Но спустя четверть часа он снова возвратился к этой теме, и на этот раз уже не со смехом, а с сокрушением.
- Да, это чрезвычайно важно, - сказал он, - и знаете ли, какая великая, непростительная ошибка будет все это…
- Что? - спросил я, не совсем поняв Ежикова.
- Все это… - рассеянно ответил он. - Я не знаю, но сколько муки и горя натворит все это… Заслонить деревню от струи, которая в сущности-то и неудержима, оградить деревню от простых, добросовестных работников, о, это великая ошибка!.. И, знаете ли, куда бросится эта стремительная "живая" струя, если загородить ей доступ в деревню, если не дать ей возможности сослужить немудрую службу в деревне, - службу в качестве пионеров цивилизации, настоящей, неподдельной цивилизации, и во всяком случае не той, про которую говорил Потугин… О, я не знаю, но я мучительно чувствую эту новую дорогу… Мрак и кровь, гибель и мука нестерпимая… Ужасно, ужасно!.. И что всего хуже - ведь и некуда больше… По совести, некуда!.. Знаете, сказка есть такая, самая простая, мужицкая сказка… И вот в сказке-то этой едет по дороге богатырь… Едет он, видите ли, и достигает перекрестка. На перекрестке столб и надпись: "Поедешь направо тебе смерть, поедешь налево - коню смерть…" А в коне-то, между прочим, и вся суть!.. Так, знаете ли, вот наподобие богатыря этого мне и поколение наше представляется…
Он оперся пылающим лбом на руку и с печалью задумался.

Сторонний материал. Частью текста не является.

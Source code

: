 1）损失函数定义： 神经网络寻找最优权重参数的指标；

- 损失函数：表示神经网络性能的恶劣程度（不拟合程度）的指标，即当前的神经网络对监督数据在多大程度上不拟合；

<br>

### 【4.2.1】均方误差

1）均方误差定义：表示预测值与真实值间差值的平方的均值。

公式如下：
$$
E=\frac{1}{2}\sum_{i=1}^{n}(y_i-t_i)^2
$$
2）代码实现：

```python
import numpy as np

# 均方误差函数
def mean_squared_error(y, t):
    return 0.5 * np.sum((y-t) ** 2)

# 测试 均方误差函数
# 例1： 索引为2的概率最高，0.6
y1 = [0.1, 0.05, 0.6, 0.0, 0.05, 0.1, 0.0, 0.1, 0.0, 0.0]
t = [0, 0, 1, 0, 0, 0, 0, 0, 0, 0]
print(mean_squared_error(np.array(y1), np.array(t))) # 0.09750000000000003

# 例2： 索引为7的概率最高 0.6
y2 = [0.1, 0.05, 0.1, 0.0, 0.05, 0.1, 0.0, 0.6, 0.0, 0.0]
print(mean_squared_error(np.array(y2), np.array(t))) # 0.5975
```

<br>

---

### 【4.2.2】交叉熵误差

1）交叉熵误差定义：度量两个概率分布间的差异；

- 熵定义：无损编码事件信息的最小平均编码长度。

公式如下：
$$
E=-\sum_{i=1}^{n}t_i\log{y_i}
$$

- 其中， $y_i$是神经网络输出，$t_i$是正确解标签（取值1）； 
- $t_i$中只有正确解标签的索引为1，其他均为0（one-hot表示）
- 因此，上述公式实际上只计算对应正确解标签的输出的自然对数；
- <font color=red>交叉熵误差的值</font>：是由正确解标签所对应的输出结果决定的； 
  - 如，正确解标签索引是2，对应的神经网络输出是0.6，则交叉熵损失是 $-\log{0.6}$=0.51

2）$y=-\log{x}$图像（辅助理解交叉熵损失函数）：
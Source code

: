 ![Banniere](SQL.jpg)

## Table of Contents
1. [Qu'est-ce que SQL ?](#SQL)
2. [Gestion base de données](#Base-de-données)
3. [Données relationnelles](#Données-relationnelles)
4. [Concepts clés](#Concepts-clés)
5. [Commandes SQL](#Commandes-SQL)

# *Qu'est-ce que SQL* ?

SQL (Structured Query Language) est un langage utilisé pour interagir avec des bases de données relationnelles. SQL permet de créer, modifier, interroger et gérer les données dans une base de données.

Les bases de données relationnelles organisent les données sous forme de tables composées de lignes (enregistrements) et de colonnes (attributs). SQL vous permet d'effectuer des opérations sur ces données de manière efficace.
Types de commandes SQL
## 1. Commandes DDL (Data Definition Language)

- И вот еще вы заметьте, - вдруг прервал он молчание и снова с какою-то злобой рассмеялся, - курьез заметьте: целое поколение насильно поделать романтиками, насильно поставить идеалом этому поколению апофеоз "марсельезы" (есть такая картинка романтика Дорэ), вытравлять урядником скромный и серенький идеал "капли, долбящей камень", - чем не курьез и чем не смех?.. О, я не знаю, как все это… - Он внезапно остановился, помолчал и уже в совершенно ином, бодром тоне добавил: - Но будем надеяться и не покладать рук!
- Будем долбить камень? - сказал я.
- Будем долбить камень, пока нам позволят, - твердо ответил Серафим Николаич.
- А не позволят?
- Тогда… тогда разобьем головы наши об этот камень.
- Ради того, что с Архипом спорить об "лунках" стало невозможным?
- Ради того внутри и ради "конечных" идеалов снаружи.
- На что же двойственность-то, этого я не пойму?
- О, нет двойственности! Совсем нет… Но, видите ли, это я вам говорю так ясно и так… ну, правдиво. Большинство этого вам не скажет… О, ни за что не скажет!.. Большинство поставит вам такую веху, до которой пожалуй что и в тысячу лет не доберешься. Оно дорого ценит свои головы, и это понятно, - но в душе, но сердцем своим, "нутром", как выразился бы Архип, именно о "лунках" оно только и хлопочет… И ничем вы меня не разуверите в противном… О, ничем не разуверите!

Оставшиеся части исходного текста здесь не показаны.